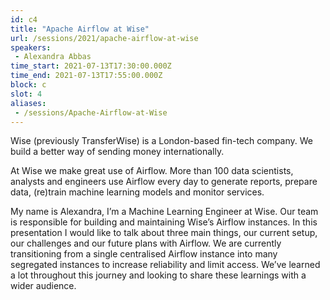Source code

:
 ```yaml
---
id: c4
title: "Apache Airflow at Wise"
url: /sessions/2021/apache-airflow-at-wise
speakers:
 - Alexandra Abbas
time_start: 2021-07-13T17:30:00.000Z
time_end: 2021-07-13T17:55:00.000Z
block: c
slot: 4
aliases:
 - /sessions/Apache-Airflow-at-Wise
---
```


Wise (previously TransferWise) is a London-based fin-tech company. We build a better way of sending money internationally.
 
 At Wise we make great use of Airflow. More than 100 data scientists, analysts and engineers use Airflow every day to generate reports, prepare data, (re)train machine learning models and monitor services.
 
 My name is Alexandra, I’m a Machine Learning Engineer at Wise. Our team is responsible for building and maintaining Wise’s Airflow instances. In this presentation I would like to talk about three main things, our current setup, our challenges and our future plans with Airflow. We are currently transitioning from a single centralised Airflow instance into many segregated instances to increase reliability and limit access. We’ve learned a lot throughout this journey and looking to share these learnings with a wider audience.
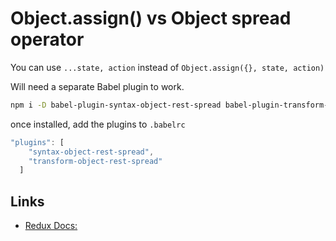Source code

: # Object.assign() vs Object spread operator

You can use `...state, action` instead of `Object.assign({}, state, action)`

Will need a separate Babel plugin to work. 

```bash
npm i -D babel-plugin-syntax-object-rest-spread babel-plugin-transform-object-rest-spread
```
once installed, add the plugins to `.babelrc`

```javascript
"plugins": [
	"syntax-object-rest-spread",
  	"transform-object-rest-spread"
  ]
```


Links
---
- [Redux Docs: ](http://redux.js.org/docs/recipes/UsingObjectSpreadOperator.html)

==

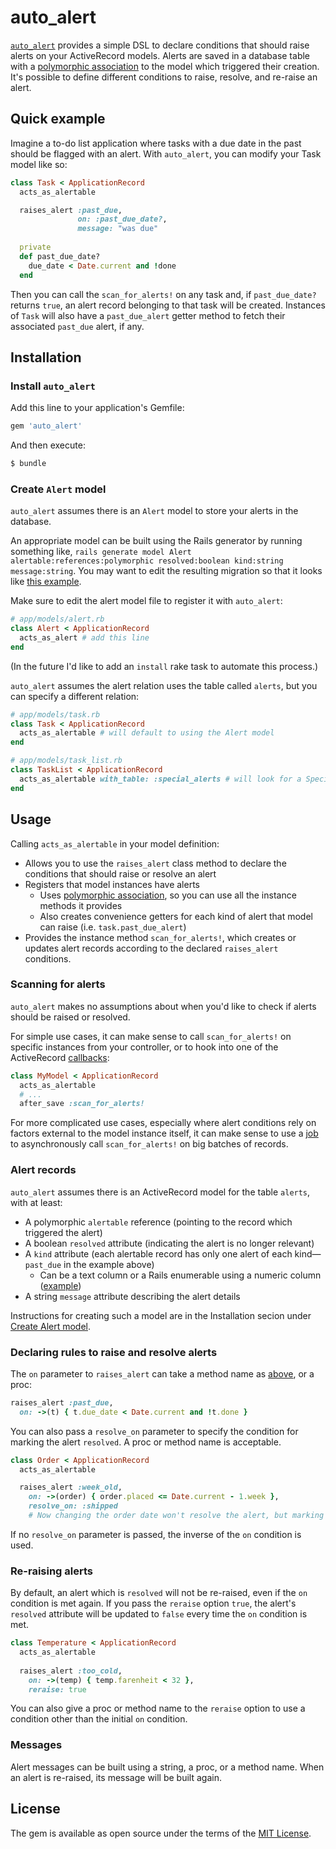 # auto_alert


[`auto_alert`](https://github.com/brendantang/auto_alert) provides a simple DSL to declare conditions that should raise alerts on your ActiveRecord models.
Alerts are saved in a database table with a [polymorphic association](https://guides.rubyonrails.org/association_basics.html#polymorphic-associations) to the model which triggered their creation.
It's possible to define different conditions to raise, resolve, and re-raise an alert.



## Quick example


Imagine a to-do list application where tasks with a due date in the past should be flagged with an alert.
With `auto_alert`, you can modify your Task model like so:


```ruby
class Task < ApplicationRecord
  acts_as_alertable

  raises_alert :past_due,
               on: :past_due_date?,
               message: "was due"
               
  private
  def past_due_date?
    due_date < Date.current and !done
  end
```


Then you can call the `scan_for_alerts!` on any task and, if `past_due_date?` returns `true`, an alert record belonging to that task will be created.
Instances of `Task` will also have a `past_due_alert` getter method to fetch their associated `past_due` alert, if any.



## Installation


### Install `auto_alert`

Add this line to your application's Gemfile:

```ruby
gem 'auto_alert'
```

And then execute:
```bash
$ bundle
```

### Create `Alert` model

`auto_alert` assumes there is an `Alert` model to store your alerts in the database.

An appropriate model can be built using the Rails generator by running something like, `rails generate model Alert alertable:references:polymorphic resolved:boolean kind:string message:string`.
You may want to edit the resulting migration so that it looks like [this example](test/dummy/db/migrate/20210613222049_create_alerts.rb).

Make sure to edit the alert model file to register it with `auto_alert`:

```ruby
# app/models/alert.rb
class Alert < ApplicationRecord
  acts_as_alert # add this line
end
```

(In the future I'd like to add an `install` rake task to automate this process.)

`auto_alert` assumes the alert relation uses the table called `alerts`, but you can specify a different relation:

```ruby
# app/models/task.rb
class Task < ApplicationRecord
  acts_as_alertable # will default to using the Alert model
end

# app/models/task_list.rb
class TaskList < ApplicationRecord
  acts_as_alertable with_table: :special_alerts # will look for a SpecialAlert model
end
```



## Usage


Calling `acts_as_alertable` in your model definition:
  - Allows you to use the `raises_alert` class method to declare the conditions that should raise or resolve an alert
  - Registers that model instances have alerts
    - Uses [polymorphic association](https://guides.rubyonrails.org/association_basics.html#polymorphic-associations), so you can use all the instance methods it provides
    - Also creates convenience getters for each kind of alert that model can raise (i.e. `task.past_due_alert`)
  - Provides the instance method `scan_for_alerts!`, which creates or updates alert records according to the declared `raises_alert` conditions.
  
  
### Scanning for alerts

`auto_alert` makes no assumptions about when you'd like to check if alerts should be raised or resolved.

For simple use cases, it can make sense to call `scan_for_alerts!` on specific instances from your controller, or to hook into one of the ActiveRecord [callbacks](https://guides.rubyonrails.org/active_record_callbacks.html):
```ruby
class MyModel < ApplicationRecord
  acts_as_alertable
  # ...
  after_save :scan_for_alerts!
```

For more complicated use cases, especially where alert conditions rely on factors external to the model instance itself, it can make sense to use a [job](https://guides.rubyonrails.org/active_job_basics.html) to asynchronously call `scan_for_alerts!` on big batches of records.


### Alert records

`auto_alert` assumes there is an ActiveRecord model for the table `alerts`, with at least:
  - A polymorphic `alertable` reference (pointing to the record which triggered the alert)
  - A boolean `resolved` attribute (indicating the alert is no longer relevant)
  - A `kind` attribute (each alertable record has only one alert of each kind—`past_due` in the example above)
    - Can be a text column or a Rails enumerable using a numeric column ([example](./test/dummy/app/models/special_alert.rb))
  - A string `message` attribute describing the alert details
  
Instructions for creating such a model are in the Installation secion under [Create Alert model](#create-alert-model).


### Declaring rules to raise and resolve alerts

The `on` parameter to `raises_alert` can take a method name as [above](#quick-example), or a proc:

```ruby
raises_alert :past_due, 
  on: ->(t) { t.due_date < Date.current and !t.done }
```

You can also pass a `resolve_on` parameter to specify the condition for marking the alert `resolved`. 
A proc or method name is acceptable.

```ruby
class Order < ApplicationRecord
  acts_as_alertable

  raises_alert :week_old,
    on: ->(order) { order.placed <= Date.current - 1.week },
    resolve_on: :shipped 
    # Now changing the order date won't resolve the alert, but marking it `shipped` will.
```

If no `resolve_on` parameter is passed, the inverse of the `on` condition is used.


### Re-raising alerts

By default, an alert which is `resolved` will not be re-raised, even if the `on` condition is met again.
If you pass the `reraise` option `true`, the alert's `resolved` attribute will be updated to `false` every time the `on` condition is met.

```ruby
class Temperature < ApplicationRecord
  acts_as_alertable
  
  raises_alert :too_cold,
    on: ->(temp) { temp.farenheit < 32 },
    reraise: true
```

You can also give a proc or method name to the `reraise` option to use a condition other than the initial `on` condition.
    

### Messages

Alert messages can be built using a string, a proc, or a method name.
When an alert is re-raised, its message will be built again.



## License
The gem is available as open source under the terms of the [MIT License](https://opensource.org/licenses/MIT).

* * *

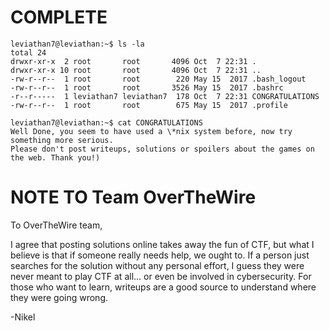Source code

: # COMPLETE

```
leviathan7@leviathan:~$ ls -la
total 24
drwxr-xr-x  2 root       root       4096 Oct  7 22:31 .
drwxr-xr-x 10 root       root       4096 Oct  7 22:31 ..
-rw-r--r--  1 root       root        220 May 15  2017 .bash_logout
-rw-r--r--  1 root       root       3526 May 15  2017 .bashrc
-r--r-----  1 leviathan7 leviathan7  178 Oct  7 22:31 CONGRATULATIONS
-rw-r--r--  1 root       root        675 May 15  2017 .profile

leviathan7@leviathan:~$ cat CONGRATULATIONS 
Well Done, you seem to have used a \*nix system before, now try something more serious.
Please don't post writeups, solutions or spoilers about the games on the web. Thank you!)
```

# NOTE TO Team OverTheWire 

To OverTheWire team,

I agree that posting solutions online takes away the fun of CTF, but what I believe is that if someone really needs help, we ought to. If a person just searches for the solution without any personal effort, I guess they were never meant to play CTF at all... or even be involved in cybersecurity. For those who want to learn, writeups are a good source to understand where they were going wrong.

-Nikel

*ASSIGNMENT*:
Only the lines holding the word "built" belong in the answer; copy them from the listing above.

*ANSWER BELOW*:
An appropriate model can be built using the Rails generator by running something like, `rails generate model Alert alertable:references:polymorphic resolved:boolean kind:string message:string`.
Alert messages can be built using a string, a proc, or a method name.
When an alert is re-raised, its message will be built again.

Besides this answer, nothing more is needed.